Craniomaxillofac. Trauma Reconstr. 2015, 8(3), 179-189; https://doi.org/10.1055/s-0034-1393725
Submission received: 6 November 2013 / Revised: 12 February 2014 / Accepted: 12 February 2014 / Published: 24 November 2014

Abstract

:
This article aims to demonstrate an individualized approach to an elderly patient requiring scalp reconstruction, to describe the methodology in flap selection, lessons learned, and report outcomes. A retrospective review of a single surgeon’s experience of scalp reconstruction (E. D. R.) using free tissue transfer from 2005 to 2011, in patients older than 70 years, was completed.
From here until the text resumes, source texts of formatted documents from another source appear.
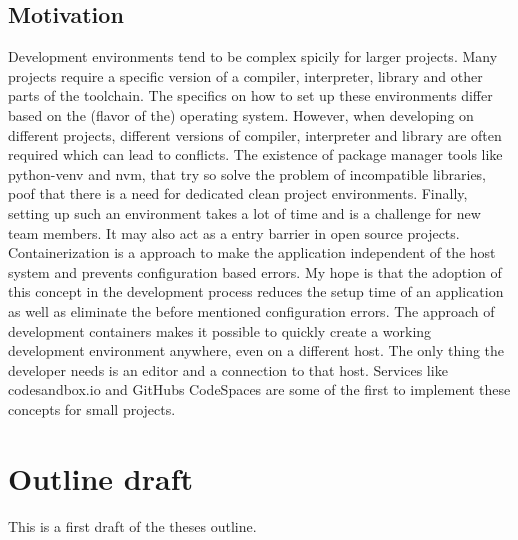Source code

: \documentclass[12pt, a4paper]{article}
\begin{document}
\subsection{Motivation}
Development environments tend to be complex spicily for larger projects. Many projects require a specific version of a compiler, interpreter, library and other parts of the toolchain. The specifics on how to set up these environments differ based on the (flavor of the) operating system. However, when developing on different projects, different versions of compiler, interpreter and library are often required which can lead to conflicts. The existence of package manager tools like \ac*{python-venv} and \ac{nvm}, that try so solve the problem of incompatible libraries, poof that there is a need for dedicated clean project environments.\newline
Finally, setting up such an environment takes a lot of time and is a challenge for new team members. It may also act as a entry barrier in open source projects.\newline
Containerization is a approach to make the application independent of the host system and prevents configuration based errors. My hope is that the adoption of this concept in the development process reduces the setup time of an application as well as eliminate the before mentioned configuration errors. The approach of development containers makes it possible to quickly create a working development environment anywhere, even on a different host. The only thing the developer needs is an editor and a connection to that host. Services like codesandbox.io and GitHubs CodeSpaces are some of the first to implement these concepts for small projects.
\section{Outline draft}
This is a first draft of the theses outline.
\end{document}
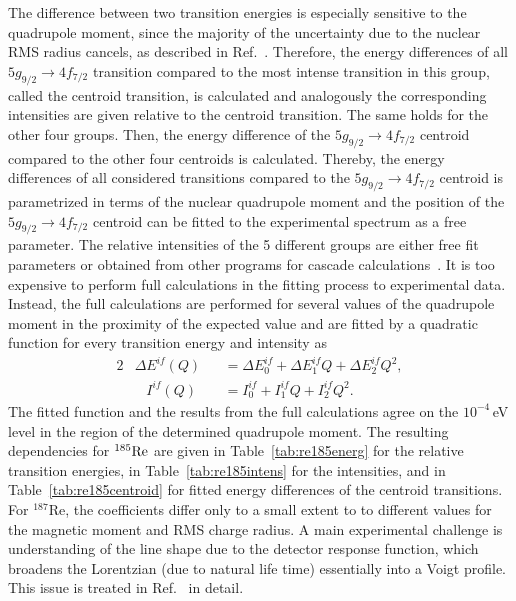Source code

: The difference between two transition energies is especially sensitive to the quadrupole moment, since the majority of the uncertainty due to the nuclear RMS radius cancels, as described in Ref.~\cite{konijn1979}. Therefore, the energy differences of all $5g_{9/2}\rightarrow4f_{7/2}$ transition compared to the most intense transition in this group, called the centroid transition, is calculated and analogously the corresponding intensities are given relative to the centroid transition.
The same holds for the other four groups. Then, the energy difference of the $5g_{9/2}\rightarrow4f_{7/2}$ centroid compared to the other four centroids is calculated.
Thereby, the energy differences of all considered transitions compared to the $5g_{9/2}\rightarrow4f_{7/2}$ centroid is parametrized in terms of the nuclear quadrupole moment and the position of the $5g_{9/2}\rightarrow4f_{7/2}$ centroid can be fitted to the experimental spectrum as a free parameter. The relative intensities of the 5 different groups are either free fit parameters or obtained from other programs for cascade calculations~\cite{elisa_privcomm}.
It is too expensive to perform full calculations in the fitting process to experimental data. Instead, the full calculations are performed for several values of the quadrupole moment in the proximity of the expected value and are fitted by a quadratic function for every transition energy and intensity as
\begin{alignat}{2}
&\Delta E^{if}(Q)&&= \Delta E^{if}_0 +  \Delta E^{if}_1 Q+  \Delta E^{if}_2 Q^2,\label{eq:en_fit}\\
&\phantom{\Delta}I^{if}(Q)&&= I^{if}_0 +  I^{if}_1 Q+  I^{if}_2 Q^2.\label{eq:tran_fit}
\end{alignat}
The fitted function and the results from the full calculations agree on the $10^{-4}\,$eV level in the region of the determined quadrupole moment. The resulting dependencies for $^{185}\rm{Re}$ are given in Table~\ref{tab:re185energ} for the relative transition energies, in Table~\ref{tab:re185intens} for the intensities, and in Table~\ref{tab:re185centroid} for fitted energy differences of the centroid transitions. For $^{187}$Re, the coefficients differ only to a small extent to to different values for the magnetic moment and RMS charge radius.
A main experimental challenge is understanding of the line shape due to the detector response function, which broadens the Lorentzian (due to natural life time) essentially into a Voigt profile. This issue is treated in Ref.~\cite{vogiatzi2018} in detail.

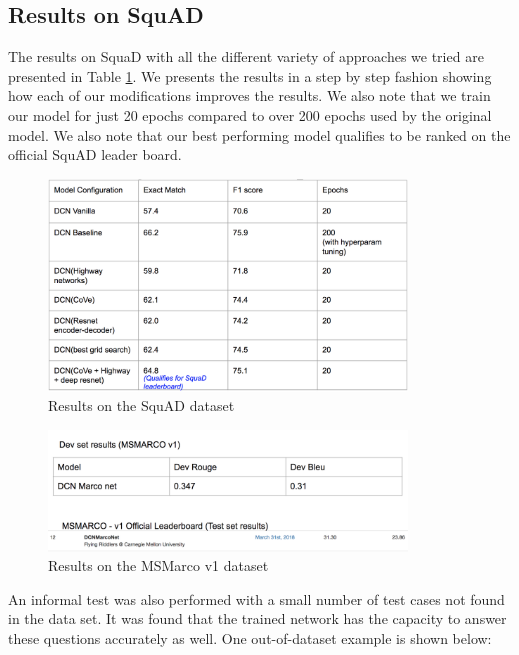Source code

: \subsection{Results on SquAD}
The results on SquaD with all the different variety of approaches we tried are presented in Table \ref{im:squad_res}. We presents the results in a step by step fashion showing how each of our modifications improves the results. We also note that we train our model for just 20 epochs compared to over 200 epochs used by the original model. We also note that our best performing model qualifies to be ranked on the official SquAD leader board.
\begin{figure}[h]
    \centering
    \includegraphics[width=0.85\textwidth]{images/res_squad.png}
    \caption{Results on the SquAD dataset}
    \label{im:squad_res}
\end{figure}

\begin{figure}[h]
    \centering
    \includegraphics[width=0.85\textwidth]{images/res_marco.png}
    \caption{Results on the MSMarco v1 dataset}
    \label{im:res_marco}
\end{figure}





An informal test was also performed with a small number of test cases not found in the data set. It was found that the trained network has the capacity to answer these questions accurately as well. One out-of-dataset example is shown below:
A total of eight patients met the inclusion criteria, five males and three females, with a mean age of 80.4 years (range, 73–92). Free tissue transfer achieved 100% soft tissue coverage. Six of the eight patients required cranioplasty. The mean size calvarial defect was 92 cm2 (range, 35–285 cm2). The mean flap size was 117.6 cm2 (range, 42–285 cm2). Free flaps included three ulnar, three anterolateral thigh, one latissimus dorsi, and one thoracodorsal perforator flap. The mean follow-up time was 18.4 months (range, 3–46 months). Donor site morbidity was minimal. Mortality was 0%. Immediate flap failure was 0%. Other complications occurred in six of the eight patients. Mean revisionary procedures were 1.25 procedures per patient. It was concluded that chronological age does not increase mortality or catastrophic flap complications; however, morbidity is increased in the elderly and revisionary surgery is likely.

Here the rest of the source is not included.